杉本梨南の待つ教室へ、まだ青みのたりない空のもと上総はこずえと共に歩いた。
──また明日も来るんだろうな、霧島は。
これで霧島も、第三者たるこずえにまで上総訪問の了解を得た格好となる。いくら上総が追っ払ったとしても、簡単に退散しそうにない。しかも上総の「弱み」を握った形に持っていくとは恐れ入る。目的が何であれ、今の上総には霧島を突き放すことはできそうになかった。

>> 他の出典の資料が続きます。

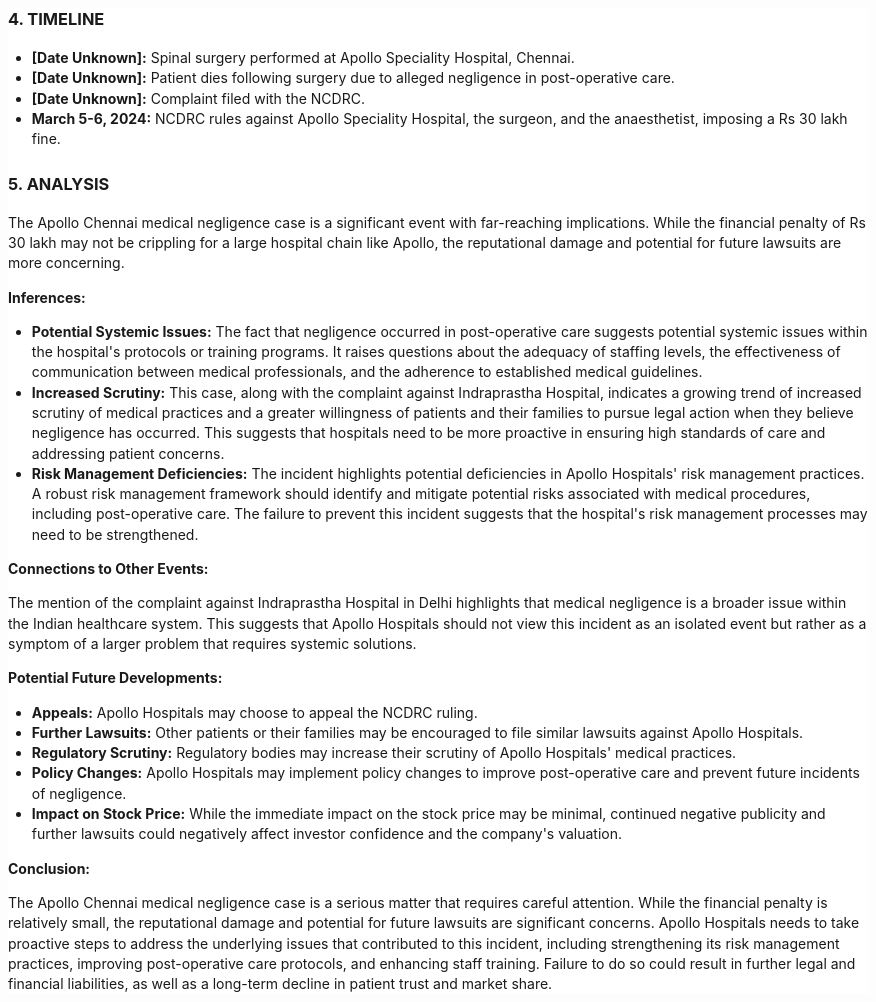 ### 4. TIMELINE

*   **[Date Unknown]:** Spinal surgery performed at Apollo Speciality Hospital, Chennai.
*   **[Date Unknown]:** Patient dies following surgery due to alleged negligence in post-operative care.
*   **[Date Unknown]:** Complaint filed with the NCDRC.
*   **March 5-6, 2024:** NCDRC rules against Apollo Speciality Hospital, the surgeon, and the anaesthetist, imposing a Rs 30 lakh fine.

### 5. ANALYSIS

The Apollo Chennai medical negligence case is a significant event with far-reaching implications. While the financial penalty of Rs 30 lakh may not be crippling for a large hospital chain like Apollo, the reputational damage and potential for future lawsuits are more concerning.

**Inferences:**

*   **Potential Systemic Issues:** The fact that negligence occurred in post-operative care suggests potential systemic issues within the hospital's protocols or training programs. It raises questions about the adequacy of staffing levels, the effectiveness of communication between medical professionals, and the adherence to established medical guidelines.
*   **Increased Scrutiny:** This case, along with the complaint against Indraprastha Hospital, indicates a growing trend of increased scrutiny of medical practices and a greater willingness of patients and their families to pursue legal action when they believe negligence has occurred. This suggests that hospitals need to be more proactive in ensuring high standards of care and addressing patient concerns.
*   **Risk Management Deficiencies:** The incident highlights potential deficiencies in Apollo Hospitals' risk management practices. A robust risk management framework should identify and mitigate potential risks associated with medical procedures, including post-operative care. The failure to prevent this incident suggests that the hospital's risk management processes may need to be strengthened.

**Connections to Other Events:**

The mention of the complaint against Indraprastha Hospital in Delhi highlights that medical negligence is a broader issue within the Indian healthcare system. This suggests that Apollo Hospitals should not view this incident as an isolated event but rather as a symptom of a larger problem that requires systemic solutions.

**Potential Future Developments:**

*   **Appeals:** Apollo Hospitals may choose to appeal the NCDRC ruling.
*   **Further Lawsuits:** Other patients or their families may be encouraged to file similar lawsuits against Apollo Hospitals.
*   **Regulatory Scrutiny:** Regulatory bodies may increase their scrutiny of Apollo Hospitals' medical practices.
*   **Policy Changes:** Apollo Hospitals may implement policy changes to improve post-operative care and prevent future incidents of negligence.
*   **Impact on Stock Price:** While the immediate impact on the stock price may be minimal, continued negative publicity and further lawsuits could negatively affect investor confidence and the company's valuation.

**Conclusion:**

The Apollo Chennai medical negligence case is a serious matter that requires careful attention. While the financial penalty is relatively small, the reputational damage and potential for future lawsuits are significant concerns. Apollo Hospitals needs to take proactive steps to address the underlying issues that contributed to this incident, including strengthening its risk management practices, improving post-operative care protocols, and enhancing staff training. Failure to do so could result in further legal and financial liabilities, as well as a long-term decline in patient trust and market share.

──もし決定的な証拠が見つかったらそれはその時だけどさ。
佐賀はるみ生徒会長の差し金なのか、それとも。
上総にはまだ、「それとも」の続きが見つかりそうで、見つからなかった。
──霧島は明日、俺にどんな顔して話をするつもりなんだろうか。想像つかないな。
言い訳して謝るのか、それとも正当化して一方的にまた家庭の歴史を語りつづけるのか。どちらにしても、上総はただ黙って霧島の話に聞き入るしかないだろう。上総が霧島にしたことというのは、この一週間、それしかなかった。